[jamaica gleaner] LIME has confirmed that it struck a deal with Telecomunicaciones Gran Caribe (TGC), the Venezuelan/Cuban conglomerate granted a licence last year to build a fibre-optic link from Jamaica to Cuba.
Three telecoms, LIME Jamaica, its arch-rival Digicel Group, and operators of the Flow network Columbus Communications, said then they were negotiating a partnership with TGC on its US$70 million project.
"There's been speculation about a Cuban deal for months but nothing had been agreed. Well now, it's a done deal ...," said LIME in a teaser for an announcement to be made Thursday.
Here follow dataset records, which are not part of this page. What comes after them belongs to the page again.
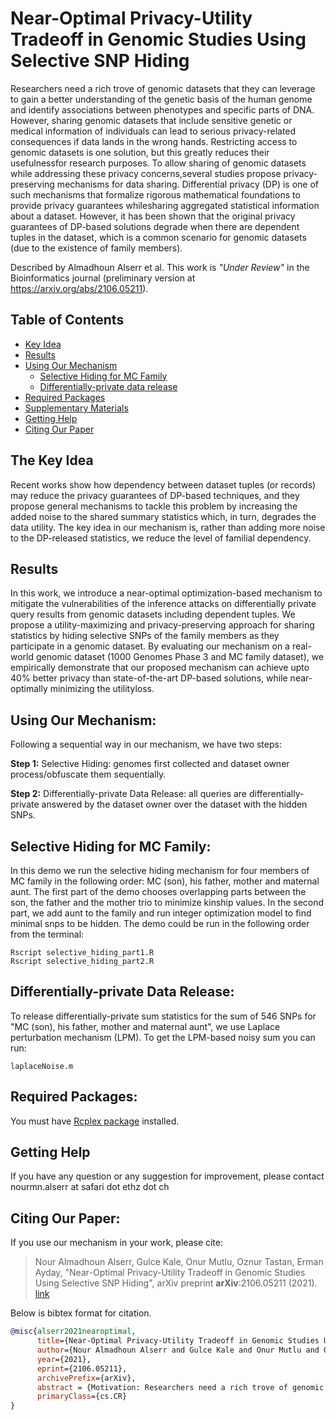 
# **Near-Optimal Privacy-Utility Tradeoff in Genomic Studies Using Selective SNP Hiding**
Researchers need a rich trove of genomic datasets that they can leverage to gain a better understanding of the genetic basis of the human genome and identify associations between phenotypes and specific parts of DNA. However, sharing genomic datasets that include sensitive genetic or medical information of individuals can lead to serious privacy-related consequences if data lands in the wrong hands. Restricting access to genomic datasets is one solution, but this greatly reduces their usefulnessfor research purposes. To allow sharing of genomic datasets while addressing these privacy concerns,several studies propose privacy-preserving mechanisms for data sharing. Differential privacy (DP) is one of such mechanisms that formalize rigorous mathematical foundations to provide privacy guarantees whilesharing aggregated statistical information about a dataset. However, it has been shown that the original privacy guarantees of DP-based solutions degrade when there are dependent tuples in the dataset, which is a common scenario for genomic datasets (due to the existence of family members).

Described by Almadhoun Alserr et al. This work is *"Under Review"* in the Bioinformatics journal (preliminary version at https://arxiv.org/abs/2106.05211).


## Table of Contents
- [Key Idea](#idea)
- [Results](#results)
- [Using Our Mechanism](#started)
  - [Selective Hiding for MC Family](#demo)
  - [Differentially-private data release](#demo2)
- [Required Packages](#Packages)
- [Supplementary Materials](#supp)
- [Getting Help](#contact)
- [Citing Our Paper](#cite)

##  <a name="idea"></a>The Key Idea 
Recent works show how dependency between dataset tuples (or records) may reduce the privacy guarantees of DP-based techniques, and they propose general mechanisms to tackle this problem by increasing the added noise to the shared summary statistics which, in turn, degrades the data utility. The key idea in our mechanism is, rather than adding more noise to the DP-released statistics, we reduce the level of familial dependency. 

##  <a name="results"></a> Results 
In this work, we introduce a near-optimal optimization-based mechanism to mitigate the vulnerabilities of the inference attacks  on  differentially  private  query  results  from  genomic  datasets  including  dependent  tuples.  We propose a utility-maximizing and privacy-preserving approach for sharing statistics by hiding selective SNPs of the family members as they participate in a genomic dataset. By evaluating our mechanism on a real-world genomic dataset (1000 Genomes Phase 3 and MC family dataset), we empirically demonstrate that our proposed mechanism can achieve upto 40% better privacy than state-of-the-art DP-based solutions, while near-optimally minimizing the utilityloss.

## <a name="started"></a> Using Our Mechanism:
Following a sequential way in our mechanism, we have two steps: 

**Step 1:** Selective Hiding: genomes first collected and dataset owner process/obfuscate them sequentially.

**Step 2:** Differentially-private Data Release: all queries are differentially-private answered by the dataset owner over the dataset with the hidden SNPs.

## <a name="demo"></a> Selective Hiding for MC Family:
In this demo we run the selective hiding mechanism for four members of MC family in the following order: MC (son), his father, mother and maternal aunt. The first part of the demo chooses overlapping parts between the son, the father and the mother trio to minimize kinship values. In the second part, we add aunt to the family and run integer optimization model to find minimal snps to be hidden.
The demo could be run in the following order from the terminal:
```shell
Rscript selective_hiding_part1.R 
Rscript selective_hiding_part2.R 
```
## <a name="demo2"></a> Differentially-private Data Release:
To release differentially-private sum statistics for the sum of 546 SNPs for "MC (son), his father, mother and maternal aunt", we use Laplace perturbation mechanism (LPM). To get the LPM-based noisy sum you can run:  
```
laplaceNoise.m 
```
## <a name="package"></a> Required Packages:
You must have [Rcplex package](https://cran.r-project.org/web/packages/Rcplex/index.html) installed.


##  <a name="contact"></a>Getting Help
If you have any question or any suggestion for improvement, please contact nourmn.alserr at safari dot ethz dot ch

## <a name="cite"></a>Citing Our Paper:

If you use our mechanism in your work, please cite:
> Nour Almadhoun Alserr, Gulce Kale, Onur Mutlu, Oznur Tastan, Erman Ayday, 
> "Near-Optimal Privacy-Utility Tradeoff in Genomic Studies Using Selective SNP Hiding", 
> arXiv preprint **arXiv**:2106.05211 (2021). [link](https://arxiv.org/abs/2106.05211)


Below is bibtex format for citation.

```bibtex
@misc{alserr2021nearoptimal,
      title={Near-Optimal Privacy-Utility Tradeoff in Genomic Studies Using Selective SNP Hiding}, 
      author={Nour Almadhoun Alserr and Gulce Kale and Onur Mutlu and Oznur Tastan and Erman Ayday},
      year={2021},
      eprint={2106.05211},
      archivePrefix={arXiv},
      abstract = {Motivation: Researchers need a rich trove of genomic datasets that they can leverage to gain a better understanding of the genetic basis of the human genome and identify associations between phenotypes and specific parts of DNA. However, sharing genomic datasets that include sensitive genetic or medical information of individuals can lead to serious privacy-related consequences if data lands in the wrong hands. Restricting access to genomic datasets is one solution, but this greatly reduces their usefulness for research purposes. To allow sharing of genomic datasets while addressing these privacy concerns, several studies propose privacy-preserving mechanisms for data sharing. Differential privacy (DP) is one of such mechanisms that formalize rigorous mathematical foundations to provide privacy guarantees while sharing aggregated statistical information about a dataset. However, it has been shown that the original privacy guarantees of DP-based solutions degrade when there are dependent tuples in the dataset, which is a common scenario for genomic datasets (due to the existence of family members). Results: In this work, we introduce a near-optimal mechanism to mitigate the vulnerabilities of the inference attacks on differentially private query results from genomic datasets including dependent tuples. We propose a utility-maximizing and privacy-preserving approach for sharing statistics by hiding selective SNPs of the family members as they participate in a genomic dataset. By evaluating our mechanism on a real-world genomic dataset, we empirically demonstrate that our proposed mechanism can achieve up to 40% better privacy than state-of-the-art DP-based solutions, while near-optimally minimizing the utility loss. Availability: https://github.com/CMU-SAFARI/SNP-Selective-Hiding},
      primaryClass={cs.CR}
}
```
Reports that the Latin American operation had settled on LIME Jamaica began to surface after press reports out of London said its ultimate parent Cable and Wireless Plc had secured a contract to build out a fibre link between Jamaica and Cuba.
LIME kept denying that it had struck a deal with TGC, but insiders now say the company did so because it was wary of upsetting the Cubans, were the details to leak out prematurely.
LIME executives, Geoff Houston, country manager for Jamaica and Cayman Islands, and Caribbean head David Shaw will join TGC executives - president Wilfredo Morales, and vice president Waldo Reboredo Arroyo - to announce their partnership over lunch in Kingston.
The licence granted to TGC in December allows the company to complete a submarine fibre optic cable link for telecommunications traffic between Caracas, Havana, and Kingston.
TGC was the sole bidder for the Jamaica-Cuba submarine cable, which includes a spur to Haiti, which lies just west of the two countries.
Gran Caribe, which is owned 60 per cent by the state-owned Telecom Venezuela and 40 per cent by Cuba's Telco Transbit, also plans to run nearly 1,000 miles of cable from Maiquetia, in northern Venezuela, to Siboney, in Cuba's eastern province of Santiago de Cuba.
The Cuba/Venezuela leg is expected to link to Trinidad and Tobago and the Dutch territory of Curaçao.